Attorney claims further analysis of evidence disproves Coronado mansion suicide

SAN DIEGO – An attorney for Rebecca Zahau's family claimed Tuesday that further analysis of evidence proves that she did not commit suicide in her boyfriend's Coronado mansion in 2011.

Attorney Keith Greer filed a wrongful death lawsuit on behalf of Zahau's family that alleges that  Adam Shacknai, the brother of Zahau’s boyfriend, killed her. Tuesday, he told FOX 5 that new evidence boosts their case against him.

Zahau, 32, was found naked and hanging from the second-story balcony of the Spreckels Mansion in Coronado in July 2011.

“She was actually strangled and killed before she was hung off the deck,” Greer said.

Greer said his team of investigators has uncovered a new piece of evidence which calls into question the suicide ruling by the San Diego County Medical Examiner. He said the evidence indicates that Zahau was sexually assaulted on the night of her death.

In court documents filed by Greer, experts stated Zahau’s DNA was found all over the handle of a steak knife. The original investigation confirmed that Zahau's blood was on the handle. A later investigation determined it was Zahau's menstrual blood, Greer said.

“She was violated by the handle of the knife that was inserted into her,” the attorney alleged.

Greer also said evidence in the form of a mysterious message painted on Zahau's bedroom door links Adam Shaknai to the scene of her death.

“There were characteristics of the handwriting on the door that were similar to characteristics that were similar to Adam's and not similar to Rebecca's,” he said.

Sheriff's investigators concluded that Zahau painted the message on the door, and the official ruling on Zahau's death has always been suicide.

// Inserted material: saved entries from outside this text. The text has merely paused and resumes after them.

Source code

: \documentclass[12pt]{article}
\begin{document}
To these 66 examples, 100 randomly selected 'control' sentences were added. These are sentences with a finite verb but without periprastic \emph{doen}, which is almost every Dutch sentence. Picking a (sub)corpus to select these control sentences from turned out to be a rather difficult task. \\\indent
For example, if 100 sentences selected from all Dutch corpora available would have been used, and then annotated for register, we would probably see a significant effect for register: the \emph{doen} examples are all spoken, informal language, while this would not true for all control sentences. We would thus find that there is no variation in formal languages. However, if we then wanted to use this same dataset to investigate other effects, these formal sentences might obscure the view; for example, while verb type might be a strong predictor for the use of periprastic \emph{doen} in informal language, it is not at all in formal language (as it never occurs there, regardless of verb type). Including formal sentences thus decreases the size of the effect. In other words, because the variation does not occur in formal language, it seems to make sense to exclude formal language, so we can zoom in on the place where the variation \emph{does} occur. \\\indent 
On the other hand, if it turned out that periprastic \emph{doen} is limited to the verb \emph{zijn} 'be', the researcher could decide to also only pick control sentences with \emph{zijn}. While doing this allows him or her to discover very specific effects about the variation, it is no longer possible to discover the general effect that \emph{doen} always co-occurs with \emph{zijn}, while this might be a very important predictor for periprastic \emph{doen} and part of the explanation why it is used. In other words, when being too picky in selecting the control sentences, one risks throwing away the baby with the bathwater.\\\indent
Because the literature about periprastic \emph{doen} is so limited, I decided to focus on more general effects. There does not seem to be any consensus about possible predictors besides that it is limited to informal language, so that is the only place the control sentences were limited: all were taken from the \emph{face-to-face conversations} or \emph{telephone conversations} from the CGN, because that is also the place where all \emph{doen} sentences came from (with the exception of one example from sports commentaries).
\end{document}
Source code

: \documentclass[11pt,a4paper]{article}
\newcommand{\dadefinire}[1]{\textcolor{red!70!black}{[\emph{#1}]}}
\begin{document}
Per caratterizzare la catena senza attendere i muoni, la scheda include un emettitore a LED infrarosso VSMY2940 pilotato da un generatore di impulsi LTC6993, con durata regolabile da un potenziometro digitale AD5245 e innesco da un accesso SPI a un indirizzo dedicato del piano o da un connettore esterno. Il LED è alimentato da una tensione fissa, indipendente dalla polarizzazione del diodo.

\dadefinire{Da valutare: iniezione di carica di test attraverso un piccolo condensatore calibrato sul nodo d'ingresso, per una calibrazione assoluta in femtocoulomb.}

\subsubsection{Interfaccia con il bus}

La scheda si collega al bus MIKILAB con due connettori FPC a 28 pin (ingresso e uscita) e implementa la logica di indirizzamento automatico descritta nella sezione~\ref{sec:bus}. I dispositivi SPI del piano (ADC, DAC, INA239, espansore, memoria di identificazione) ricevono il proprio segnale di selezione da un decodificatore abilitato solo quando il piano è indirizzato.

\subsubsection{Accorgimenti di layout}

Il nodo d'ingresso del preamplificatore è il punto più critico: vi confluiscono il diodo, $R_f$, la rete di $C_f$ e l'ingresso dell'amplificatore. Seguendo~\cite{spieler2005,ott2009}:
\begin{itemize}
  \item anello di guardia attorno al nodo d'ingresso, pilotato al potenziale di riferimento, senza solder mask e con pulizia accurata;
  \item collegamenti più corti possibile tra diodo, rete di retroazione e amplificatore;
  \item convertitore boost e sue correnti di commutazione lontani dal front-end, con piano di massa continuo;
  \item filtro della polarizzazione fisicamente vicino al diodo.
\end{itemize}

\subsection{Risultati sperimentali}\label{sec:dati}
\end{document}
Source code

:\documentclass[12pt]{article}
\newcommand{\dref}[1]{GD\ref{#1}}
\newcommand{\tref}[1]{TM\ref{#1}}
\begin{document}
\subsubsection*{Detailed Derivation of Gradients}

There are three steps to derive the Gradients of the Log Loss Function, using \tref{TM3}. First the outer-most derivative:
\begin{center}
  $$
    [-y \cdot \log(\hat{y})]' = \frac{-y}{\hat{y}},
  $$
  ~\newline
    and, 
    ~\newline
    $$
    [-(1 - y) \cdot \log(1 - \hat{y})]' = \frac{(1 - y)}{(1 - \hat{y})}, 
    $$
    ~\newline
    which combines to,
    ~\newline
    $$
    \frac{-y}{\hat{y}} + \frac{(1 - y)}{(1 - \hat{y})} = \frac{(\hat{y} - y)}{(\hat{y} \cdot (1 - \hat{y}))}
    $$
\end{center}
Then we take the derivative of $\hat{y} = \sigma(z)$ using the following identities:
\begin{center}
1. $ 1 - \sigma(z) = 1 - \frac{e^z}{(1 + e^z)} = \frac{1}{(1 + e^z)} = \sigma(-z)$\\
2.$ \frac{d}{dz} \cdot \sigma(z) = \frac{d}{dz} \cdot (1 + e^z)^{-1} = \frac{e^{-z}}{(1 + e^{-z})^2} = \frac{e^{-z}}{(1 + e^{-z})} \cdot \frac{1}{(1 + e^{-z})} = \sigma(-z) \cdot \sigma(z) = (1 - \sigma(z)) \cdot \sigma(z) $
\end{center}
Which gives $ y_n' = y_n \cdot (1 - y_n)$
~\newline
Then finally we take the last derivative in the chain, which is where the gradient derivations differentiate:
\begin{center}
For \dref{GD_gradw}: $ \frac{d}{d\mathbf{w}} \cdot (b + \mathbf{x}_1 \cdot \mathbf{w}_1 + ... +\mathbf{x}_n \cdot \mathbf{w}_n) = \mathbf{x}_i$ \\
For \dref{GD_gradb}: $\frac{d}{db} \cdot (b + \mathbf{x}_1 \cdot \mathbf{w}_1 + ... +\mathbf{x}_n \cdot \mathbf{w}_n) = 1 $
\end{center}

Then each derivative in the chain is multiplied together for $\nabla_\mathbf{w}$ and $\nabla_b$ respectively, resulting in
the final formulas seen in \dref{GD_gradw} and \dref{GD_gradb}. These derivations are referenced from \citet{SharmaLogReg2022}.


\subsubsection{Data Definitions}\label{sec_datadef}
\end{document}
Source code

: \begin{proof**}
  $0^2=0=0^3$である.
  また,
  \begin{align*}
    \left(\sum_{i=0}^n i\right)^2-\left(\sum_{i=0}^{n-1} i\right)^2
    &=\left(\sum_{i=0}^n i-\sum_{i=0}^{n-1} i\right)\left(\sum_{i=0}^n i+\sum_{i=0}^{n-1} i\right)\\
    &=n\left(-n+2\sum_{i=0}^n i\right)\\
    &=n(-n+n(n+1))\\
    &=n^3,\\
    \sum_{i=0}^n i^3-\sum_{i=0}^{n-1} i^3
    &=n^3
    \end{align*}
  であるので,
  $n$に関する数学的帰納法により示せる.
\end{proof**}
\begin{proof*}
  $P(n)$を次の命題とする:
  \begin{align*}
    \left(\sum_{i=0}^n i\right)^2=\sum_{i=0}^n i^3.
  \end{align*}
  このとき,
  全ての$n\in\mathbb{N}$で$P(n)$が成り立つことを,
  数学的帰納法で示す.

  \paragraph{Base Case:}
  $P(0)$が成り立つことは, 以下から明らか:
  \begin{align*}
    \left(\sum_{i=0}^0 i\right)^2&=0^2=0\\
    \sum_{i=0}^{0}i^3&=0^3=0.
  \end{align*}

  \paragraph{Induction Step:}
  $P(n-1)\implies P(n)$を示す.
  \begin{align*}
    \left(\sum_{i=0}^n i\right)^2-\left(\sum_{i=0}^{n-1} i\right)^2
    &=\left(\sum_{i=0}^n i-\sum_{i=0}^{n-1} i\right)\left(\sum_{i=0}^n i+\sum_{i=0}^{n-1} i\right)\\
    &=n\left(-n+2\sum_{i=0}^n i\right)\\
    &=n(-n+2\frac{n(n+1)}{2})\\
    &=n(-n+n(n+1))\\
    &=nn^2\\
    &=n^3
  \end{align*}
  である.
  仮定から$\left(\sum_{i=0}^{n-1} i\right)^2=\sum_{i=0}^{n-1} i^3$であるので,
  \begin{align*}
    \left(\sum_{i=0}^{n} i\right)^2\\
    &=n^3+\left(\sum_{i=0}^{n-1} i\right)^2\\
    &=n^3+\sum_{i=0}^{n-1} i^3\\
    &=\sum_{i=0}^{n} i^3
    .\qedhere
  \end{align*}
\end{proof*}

The Zahau family has never accepted that ruling, and Greer said the blood evidence and handwriting analysis presented in the wrongful death suit boosts their case against Adam Shacknai.

Expert witness Dr. Cyril Wecht found Zahau had suffered four blows to the head and she had marks on her neck indicating strangulation, Greer said. It shows not only was she knocked unconscious, but she was strangled to death prior to hanging off the balcony.

Greer also pointed to a rope in the case. He said it was a ski boat rope cut in three pieces. A knotting expert found these knots tied in the rope were nautical/maritime knots. Greer said one of the knots was similar in nature of a boat being docked to shore and the noose tied to the bed had these similar knots.

"The defendant Adam Shacknai was a tugboat captain, someone who was very familiar with maritime knotting," Greer said.

Shacknai and his attorneys have maintained his innocence throughout the legal proceedings.

The defense attorney filed a motion in November against Greer to exclude the expert testimony in the case.

The civil trial is scheduled for February 23.

The Zahau family is not pushing forward with their lawsuit to collect money, Greer said. “The family says even if [Shacknai offers a monetary settlement it] doesn’t matter what it is, they are going to say no to it because it’s dirty money," he said. "It’s a matter of honor at this point. They want to clear their sister's name and expose the person who did this."